▶ Problem statement
Report every line of the material that contains the string "Indexing".
________________
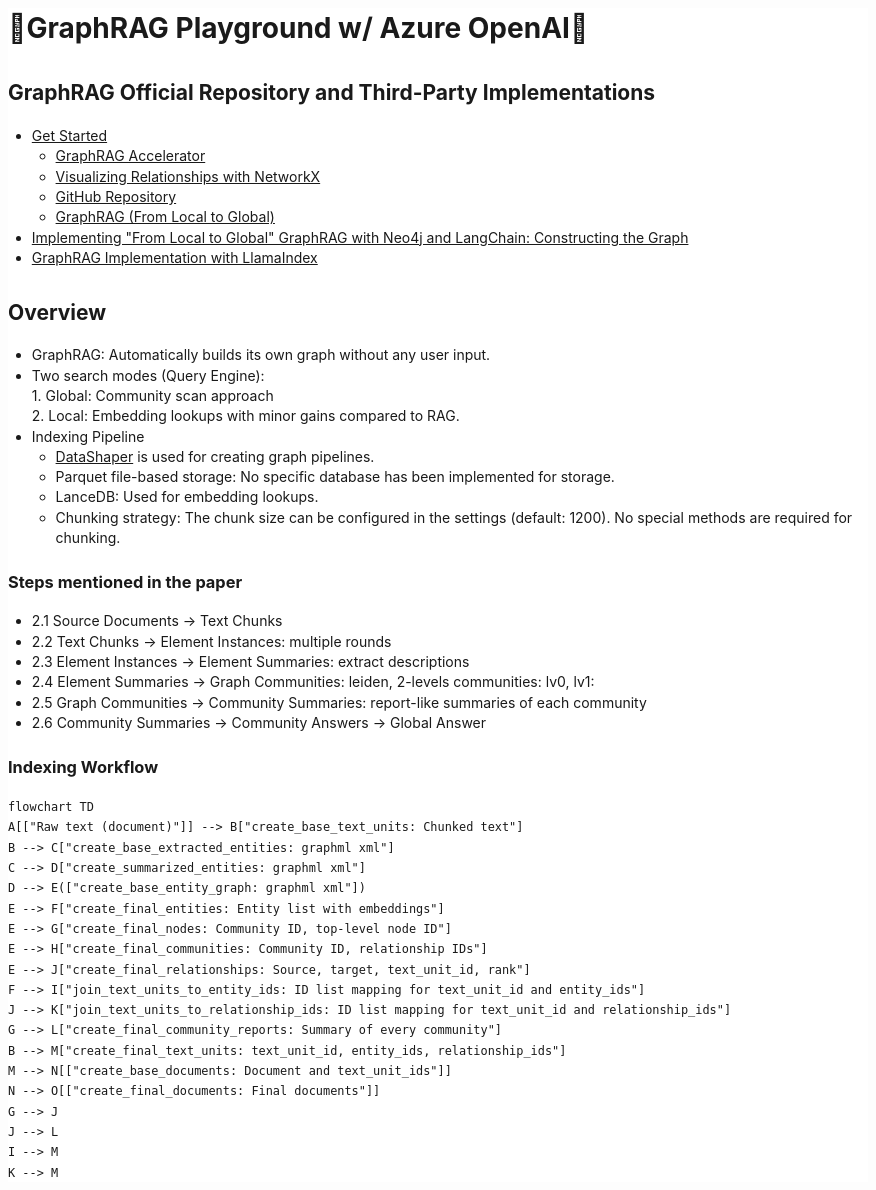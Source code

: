
# 🤖GraphRAG Playground w/ Azure OpenAI🥦

## GraphRAG Official Repository and Third-Party Implementations

- [Get Started](https://microsoft.github.io/graphrag/posts/get_started/)  
  - [GraphRAG Accelerator](https://github.com/azure-samples/graphrag-accelerator)
  - [Visualizing Relationships with NetworkX](https://github.com/microsoft/graphrag/blob/main/graphrag/index/graph/extractors/graph/graph_extractor.py)
  - [GitHub Repository](https://github.com/microsoft/graphrag)
  - [GraphRAG (From Local to Global)](https://arxiv.org/pdf/2404.16130)
- [Implementing "From Local to Global" GraphRAG with Neo4j and LangChain: Constructing the Graph](https://neo4j.com/developer-blog/global-graphrag-neo4j-langchain/)
- [GraphRAG Implementation with LlamaIndex](https://docs.llamaindex.ai/en/latest/examples/cookbooks/GraphRAG_v1/)

## Overview

- GraphRAG: Automatically builds its own graph without any user input.
- Two search modes (Query Engine):  
      1. Global: Community scan approach  
      2. Local: Embedding lookups with minor gains compared to RAG.
- Indexing Pipeline
  - [DataShaper](https://github.com/microsoft/datashaper) is used for creating graph pipelines.
  - Parquet file-based storage: No specific database has been implemented for storage.
  - LanceDB: Used for embedding lookups.
  - Chunking strategy: The chunk size can be configured in the settings (default: 1200). No special methods are required for chunking.

### Steps mentioned in the paper

- 2.1 Source Documents → Text Chunks
- 2.2 Text Chunks → Element Instances: multiple rounds
- 2.3 Element Instances → Element Summaries: extract descriptions
- 2.4 Element Summaries → Graph Communities: leiden, 2-levels communities: lv0, lv1:
- 2.5 Graph Communities → Community Summaries: report-like summaries of each community
- 2.6 Community Summaries → Community Answers → Global Answer

### Indexing Workflow

```mermaid
flowchart TD
A[["Raw text (document)"]] --> B["create_base_text_units: Chunked text"]
B --> C["create_base_extracted_entities: graphml xml"]
C --> D["create_summarized_entities: graphml xml"]
D --> E(["create_base_entity_graph: graphml xml"])
E --> F["create_final_entities: Entity list with embeddings"]
E --> G["create_final_nodes: Community ID, top-level node ID"]
E --> H["create_final_communities: Community ID, relationship IDs"]
E --> J["create_final_relationships: Source, target, text_unit_id, rank"]
F --> I["join_text_units_to_entity_ids: ID list mapping for text_unit_id and entity_ids"]
J --> K["join_text_units_to_relationship_ids: ID list mapping for text_unit_id and relationship_ids"]
G --> L["create_final_community_reports: Summary of every community"]
B --> M["create_final_text_units: text_unit_id, entity_ids, relationship_ids"]
M --> N[["create_base_documents: Document and text_unit_ids"]]
N --> O[["create_final_documents: Final documents"]]
G --> J
J --> L
I --> M
K --> M
```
________________
▶ Task result
- Indexing Pipeline
### Indexing Workflow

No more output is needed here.